WHAT YOU WILL DO: Copy each line of the material below that includes the string "stats".

(RECORDS SUPPLIED)

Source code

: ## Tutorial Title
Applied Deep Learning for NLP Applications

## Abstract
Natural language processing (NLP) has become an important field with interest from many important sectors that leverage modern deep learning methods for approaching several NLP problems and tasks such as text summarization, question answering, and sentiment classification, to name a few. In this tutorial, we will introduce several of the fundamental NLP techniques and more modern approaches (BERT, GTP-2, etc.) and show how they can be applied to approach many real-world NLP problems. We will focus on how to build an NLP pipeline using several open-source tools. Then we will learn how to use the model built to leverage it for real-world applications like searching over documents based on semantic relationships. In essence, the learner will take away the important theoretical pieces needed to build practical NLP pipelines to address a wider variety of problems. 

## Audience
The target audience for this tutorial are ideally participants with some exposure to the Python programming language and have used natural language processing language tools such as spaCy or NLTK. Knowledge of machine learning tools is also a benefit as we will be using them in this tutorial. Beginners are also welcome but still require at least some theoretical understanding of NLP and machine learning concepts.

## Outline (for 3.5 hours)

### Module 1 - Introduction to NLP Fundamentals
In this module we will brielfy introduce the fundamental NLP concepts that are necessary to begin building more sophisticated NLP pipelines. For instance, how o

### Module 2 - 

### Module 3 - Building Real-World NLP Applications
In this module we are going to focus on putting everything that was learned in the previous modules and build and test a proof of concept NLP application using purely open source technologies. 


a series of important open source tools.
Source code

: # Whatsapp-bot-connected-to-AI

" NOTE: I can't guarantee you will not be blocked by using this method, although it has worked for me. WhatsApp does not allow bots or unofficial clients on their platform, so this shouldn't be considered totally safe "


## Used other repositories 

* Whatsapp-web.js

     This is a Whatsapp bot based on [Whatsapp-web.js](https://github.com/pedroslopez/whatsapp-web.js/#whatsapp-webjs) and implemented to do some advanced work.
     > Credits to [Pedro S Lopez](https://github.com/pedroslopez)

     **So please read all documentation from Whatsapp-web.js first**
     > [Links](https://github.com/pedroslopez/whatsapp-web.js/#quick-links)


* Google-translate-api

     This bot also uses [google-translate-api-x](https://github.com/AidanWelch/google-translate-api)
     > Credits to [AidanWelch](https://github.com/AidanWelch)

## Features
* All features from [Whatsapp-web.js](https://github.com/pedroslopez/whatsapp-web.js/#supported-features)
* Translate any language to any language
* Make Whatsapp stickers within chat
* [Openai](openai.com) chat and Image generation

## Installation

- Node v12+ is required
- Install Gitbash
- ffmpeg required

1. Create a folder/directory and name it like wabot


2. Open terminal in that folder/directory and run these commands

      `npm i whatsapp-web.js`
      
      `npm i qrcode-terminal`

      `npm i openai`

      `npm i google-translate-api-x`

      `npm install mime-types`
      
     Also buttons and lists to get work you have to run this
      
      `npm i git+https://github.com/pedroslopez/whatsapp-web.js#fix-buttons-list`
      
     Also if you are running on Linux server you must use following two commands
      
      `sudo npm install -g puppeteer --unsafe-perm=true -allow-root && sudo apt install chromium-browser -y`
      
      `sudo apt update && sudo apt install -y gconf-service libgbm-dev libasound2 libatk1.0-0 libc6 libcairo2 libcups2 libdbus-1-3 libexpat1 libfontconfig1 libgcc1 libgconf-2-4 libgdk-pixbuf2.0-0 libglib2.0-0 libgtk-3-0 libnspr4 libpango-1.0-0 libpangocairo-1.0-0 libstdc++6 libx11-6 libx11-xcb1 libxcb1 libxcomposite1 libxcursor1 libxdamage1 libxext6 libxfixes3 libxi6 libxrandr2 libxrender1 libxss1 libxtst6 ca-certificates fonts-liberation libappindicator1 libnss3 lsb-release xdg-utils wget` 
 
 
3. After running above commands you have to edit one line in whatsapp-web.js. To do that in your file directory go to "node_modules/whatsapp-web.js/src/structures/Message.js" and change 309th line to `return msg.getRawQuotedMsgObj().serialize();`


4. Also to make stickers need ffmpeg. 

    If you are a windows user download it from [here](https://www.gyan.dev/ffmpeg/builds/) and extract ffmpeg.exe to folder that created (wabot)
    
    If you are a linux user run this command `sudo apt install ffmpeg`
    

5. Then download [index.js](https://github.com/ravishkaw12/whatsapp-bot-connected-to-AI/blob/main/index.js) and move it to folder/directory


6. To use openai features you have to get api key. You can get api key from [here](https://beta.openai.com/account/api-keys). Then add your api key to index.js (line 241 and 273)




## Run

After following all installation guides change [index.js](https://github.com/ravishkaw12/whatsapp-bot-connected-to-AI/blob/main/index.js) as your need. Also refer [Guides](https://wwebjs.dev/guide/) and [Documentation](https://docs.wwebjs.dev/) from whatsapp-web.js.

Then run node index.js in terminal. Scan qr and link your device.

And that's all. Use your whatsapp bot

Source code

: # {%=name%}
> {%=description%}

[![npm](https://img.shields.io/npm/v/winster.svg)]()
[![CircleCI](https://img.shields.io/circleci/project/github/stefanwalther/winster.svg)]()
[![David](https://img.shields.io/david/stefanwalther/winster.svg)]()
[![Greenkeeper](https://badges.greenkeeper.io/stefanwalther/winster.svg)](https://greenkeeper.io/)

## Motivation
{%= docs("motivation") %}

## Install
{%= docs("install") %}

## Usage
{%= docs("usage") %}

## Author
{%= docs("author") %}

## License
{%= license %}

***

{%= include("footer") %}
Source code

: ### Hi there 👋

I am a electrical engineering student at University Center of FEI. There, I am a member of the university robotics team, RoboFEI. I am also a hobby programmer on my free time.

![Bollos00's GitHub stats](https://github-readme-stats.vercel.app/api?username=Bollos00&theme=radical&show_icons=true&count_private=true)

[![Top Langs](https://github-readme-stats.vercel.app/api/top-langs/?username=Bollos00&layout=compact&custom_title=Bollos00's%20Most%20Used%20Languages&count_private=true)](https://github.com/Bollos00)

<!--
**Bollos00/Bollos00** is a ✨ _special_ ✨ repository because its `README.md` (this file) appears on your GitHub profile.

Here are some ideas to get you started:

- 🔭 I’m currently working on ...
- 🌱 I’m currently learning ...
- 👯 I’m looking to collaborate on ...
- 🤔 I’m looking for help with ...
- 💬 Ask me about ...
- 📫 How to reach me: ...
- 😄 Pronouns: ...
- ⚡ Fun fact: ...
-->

(End RECORDS SUPPLIED)

WRITTEN RESPONSE:
![Bollos00's GitHub stats](https://github-readme-stats.vercel.app/api?username=Bollos00&theme=radical&show_icons=true&count_private=true)
[![Top Langs](https://github-readme-stats.vercel.app/api/top-langs/?username=Bollos00&layout=compact&custom_title=Bollos00's%20Most%20Used%20Languages&count_private=true)](https://github.com/Bollos00)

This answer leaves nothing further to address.